Figures from the ABS show the territory government's rates revenue rose from $209 million in 2011-12, before the tax reforms began in the 2012 budget, to $492 million in 2017-18, a 134 per cent rise.
In NSW, where council rates are independently set, rates rose only 32 per cent in the same period, up from about $3.4 billion to $4.5 billion statewide.
Across all state and local governments nationally, rates revenue rose 39 per cent in the seven year period, about 6 per cent a year, from $13.2 to $18.4 billion.
While the ACT's average residential rates rose about 9 per cent a year in recent years, commercial rates have risen faster, and the government's overall rates revenue has risen an average of 19 per cent a year since 2011-12.
While the territory's overall tax revenue has risen about 30 per cent in that time; rising rates has put pressure on Canberra households and businesses, sparking two Legislative Assembly inquiries in recent months.
The data shows the territory's overall tax take rose from about $1.1 billion to $1.7 billion from 2011-12 to 2017-18, a similar increase to the total tax take of councils and state governments in other jurisdictions.
The rising rates revenue has also come as the government faces criticism over its land valuation program, which determines rates charges, with valuation objections doubling in the past decade.
But while the rates portion of that revenue rose some 136 per cent in the six years since the tax reform began, stamp duty revenue has largely remained unchanged.
The reform program would, over 20 years, abolish stamp duty, increase the payroll tax threshold and has already abolished insurance duties, with the revenue loss to be made up through rising rates.

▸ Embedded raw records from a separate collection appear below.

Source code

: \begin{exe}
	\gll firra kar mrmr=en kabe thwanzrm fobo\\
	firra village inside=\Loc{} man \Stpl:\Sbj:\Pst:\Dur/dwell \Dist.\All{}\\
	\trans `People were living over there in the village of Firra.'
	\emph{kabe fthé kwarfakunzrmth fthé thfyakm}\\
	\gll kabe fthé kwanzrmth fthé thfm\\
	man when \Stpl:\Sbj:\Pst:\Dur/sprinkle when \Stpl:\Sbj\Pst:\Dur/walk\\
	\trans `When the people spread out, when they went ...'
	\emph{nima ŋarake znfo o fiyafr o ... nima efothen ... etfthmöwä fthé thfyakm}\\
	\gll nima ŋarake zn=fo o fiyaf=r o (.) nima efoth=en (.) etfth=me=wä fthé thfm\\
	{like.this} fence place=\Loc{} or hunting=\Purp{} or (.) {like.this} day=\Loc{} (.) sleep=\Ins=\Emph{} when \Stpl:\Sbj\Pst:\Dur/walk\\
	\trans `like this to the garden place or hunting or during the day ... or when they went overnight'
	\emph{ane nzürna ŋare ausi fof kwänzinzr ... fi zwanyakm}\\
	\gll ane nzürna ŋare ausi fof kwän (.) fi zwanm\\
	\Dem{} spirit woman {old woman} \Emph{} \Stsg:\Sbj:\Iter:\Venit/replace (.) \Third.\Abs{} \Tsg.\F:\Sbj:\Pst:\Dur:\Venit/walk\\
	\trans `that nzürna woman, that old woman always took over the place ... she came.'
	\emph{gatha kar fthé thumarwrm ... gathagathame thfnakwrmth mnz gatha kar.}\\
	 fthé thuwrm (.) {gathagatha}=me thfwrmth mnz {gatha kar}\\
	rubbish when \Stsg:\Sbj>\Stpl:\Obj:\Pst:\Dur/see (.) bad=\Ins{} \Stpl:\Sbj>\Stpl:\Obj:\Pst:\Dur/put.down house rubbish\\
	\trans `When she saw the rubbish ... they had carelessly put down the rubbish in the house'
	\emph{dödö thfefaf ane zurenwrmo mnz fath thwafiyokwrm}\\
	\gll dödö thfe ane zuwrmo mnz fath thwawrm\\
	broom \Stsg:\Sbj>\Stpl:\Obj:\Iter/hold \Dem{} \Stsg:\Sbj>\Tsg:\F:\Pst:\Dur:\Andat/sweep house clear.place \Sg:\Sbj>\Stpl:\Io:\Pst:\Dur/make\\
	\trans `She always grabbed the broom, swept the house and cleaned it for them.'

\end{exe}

The government had pledged the reforms would be revenue neutral when it began the reforms in 2012.
But it has since backed away from the promise, with Chief Minister Andrew Barr now claiming they would be broadly revenue-neutral in aggregate over the entire two-decade period.
A government spokeswoman said the rise in the rates revenue figures was largely due to the switch to rates, as a more efficient tax base, and was to a lesser degree influenced by the ACT's rising population.
The rates burden in 2017-18 was borne by 158,198 residential properties in the ACT, and 6053 commercial properties, amid record population growth, while unit owners also faced the full brunt of a rates hike of some 30 per cent over two years.
"The review of stage one of tax reform indicated that the overall increase in tax revenue is broadly in line with what would have been achieved without tax reform," she said.
She said the growth in the territory's overall tax revenue, which includes all rates and taxes, was also influenced by economic and population growth, prices and wages and government spending initiatives.
The 2017-18 territory budget forecast about $315 million in rates revenue would come from residential households, with about $172 million from commercial properties, slightly lower than the ABS figure of $492 million.
The data also shows the ACT's stamp duty revenue fluctuated year to year since 2011-12, mainly around the $220 million mark, though it rose to $316 million in 2016-17 before falling to $225 million in 2017-18.
While rates have more than doubled since the reforms began, overall the ACT remains a lower-taxing jurisdiction on a per capita basis than NSW, at about $4295 per person.
The total tax NSW residents paid per capita in 2017-18 was about $4464, the highest level in the country that year.
Average residential and commercial rates are expected to rise by 7 and 6 per cent a year until 2021-22, respectively.